Nothing is more annoying than debugging a program that you think should work properly. After a few hours of writing functions to print out bitboards and differences between bitboards, I finally managed to get the correct results for perft(). At first I got capturing promotions generated twice: first as promotions and then as captures. After I fixed that, I still had a bug with castling rights. I got too many castles. Because I did not have the make() and unmake() functions, I needed to make sure I clear the appropriate castling rights whenever a king or a rook moves (both captures and non-captures) or a rook gets captured (including capturing promotions). I had to go through every possible case and that is about 900 lines of code. Why that many lines? Let me explain.
A simple move generator can be much less than 900 lines of code. But, my move generator has making of the move and MVV-LVA move ordering embedded in it. In addition, I added a strict legality check in the move generator. The purpose is to have enough instructions between global memory writes.

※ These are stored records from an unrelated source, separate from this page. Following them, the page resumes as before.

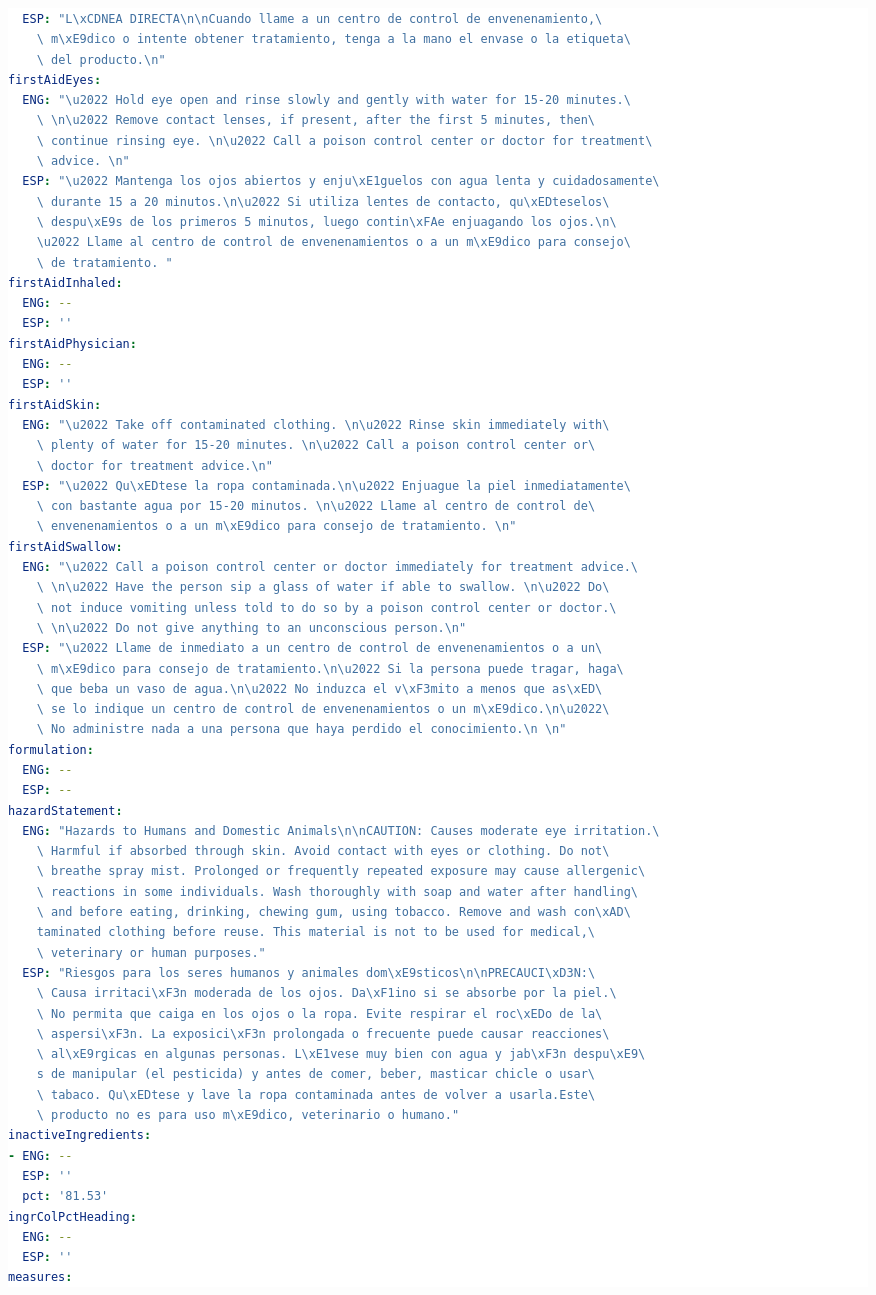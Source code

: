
 ```yaml
  ESP: "L\xCDNEA DIRECTA\n\nCuando llame a un centro de control de envenenamiento,\
    \ m\xE9dico o intente obtener tratamiento, tenga a la mano el envase o la etiqueta\
    \ del producto.\n"
firstAidEyes:
  ENG: "\u2022 Hold eye open and rinse slowly and gently with water for 15-20 minutes.\
    \ \n\u2022 Remove contact lenses, if present, after the first 5 minutes, then\
    \ continue rinsing eye. \n\u2022 Call a poison control center or doctor for treatment\
    \ advice. \n"
  ESP: "\u2022 Mantenga los ojos abiertos y enju\xE1guelos con agua lenta y cuidadosamente\
    \ durante 15 a 20 minutos.\n\u2022 Si utiliza lentes de contacto, qu\xEDteselos\
    \ despu\xE9s de los primeros 5 minutos, luego contin\xFAe enjuagando los ojos.\n\
    \u2022 Llame al centro de control de envenenamientos o a un m\xE9dico para consejo\
    \ de tratamiento. "
firstAidInhaled:
  ENG: --
  ESP: ''
firstAidPhysician:
  ENG: --
  ESP: ''
firstAidSkin:
  ENG: "\u2022 Take off contaminated clothing. \n\u2022 Rinse skin immediately with\
    \ plenty of water for 15-20 minutes. \n\u2022 Call a poison control center or\
    \ doctor for treatment advice.\n"
  ESP: "\u2022 Qu\xEDtese la ropa contaminada.\n\u2022 Enjuague la piel inmediatamente\
    \ con bastante agua por 15-20 minutos. \n\u2022 Llame al centro de control de\
    \ envenenamientos o a un m\xE9dico para consejo de tratamiento. \n"
firstAidSwallow:
  ENG: "\u2022 Call a poison control center or doctor immediately for treatment advice.\
    \ \n\u2022 Have the person sip a glass of water if able to swallow. \n\u2022 Do\
    \ not induce vomiting unless told to do so by a poison control center or doctor.\
    \ \n\u2022 Do not give anything to an unconscious person.\n"
  ESP: "\u2022 Llame de inmediato a un centro de control de envenenamientos o a un\
    \ m\xE9dico para consejo de tratamiento.\n\u2022 Si la persona puede tragar, haga\
    \ que beba un vaso de agua.\n\u2022 No induzca el v\xF3mito a menos que as\xED\
    \ se lo indique un centro de control de envenenamientos o un m\xE9dico.\n\u2022\
    \ No administre nada a una persona que haya perdido el conocimiento.\n \n"
formulation:
  ENG: --
  ESP: --
hazardStatement:
  ENG: "Hazards to Humans and Domestic Animals\n\nCAUTION: Causes moderate eye irritation.\
    \ Harmful if absorbed through skin. Avoid contact with eyes or clothing. Do not\
    \ breathe spray mist. Prolonged or frequently repeated exposure may cause allergenic\
    \ reactions in some individuals. Wash thoroughly with soap and water after handling\
    \ and before eating, drinking, chewing gum, using tobacco. Remove and wash con\xAD\
    taminated clothing before reuse. This material is not to be used for medical,\
    \ veterinary or human purposes."
  ESP: "Riesgos para los seres humanos y animales dom\xE9sticos\n\nPRECAUCI\xD3N:\
    \ Causa irritaci\xF3n moderada de los ojos. Da\xF1ino si se absorbe por la piel.\
    \ No permita que caiga en los ojos o la ropa. Evite respirar el roc\xEDo de la\
    \ aspersi\xF3n. La exposici\xF3n prolongada o frecuente puede causar reacciones\
    \ al\xE9rgicas en algunas personas. L\xE1vese muy bien con agua y jab\xF3n despu\xE9\
    s de manipular (el pesticida) y antes de comer, beber, masticar chicle o usar\
    \ tabaco. Qu\xEDtese y lave la ropa contaminada antes de volver a usarla.Este\
    \ producto no es para uso m\xE9dico, veterinario o humano."
inactiveIngredients:
- ENG: --
  ESP: ''
  pct: '81.53'
ingrColPctHeading:
  ENG: --
  ESP: ''
measures:
```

Because the memory speed is the limiting factor, it makes sense to do something useful while waiting for the write operations. It is important to notice that the global memory writes do not block the execution of other instructions that do not depend on the written data.
Now I am planning to test the code with different numbers of threads, beginning with a single thread and slowly increasing the number of the threads. If I record the nodes per second for the different numbers of threads, I can plot a graph that shows how the algorithm scales. I hope I can do this during this week.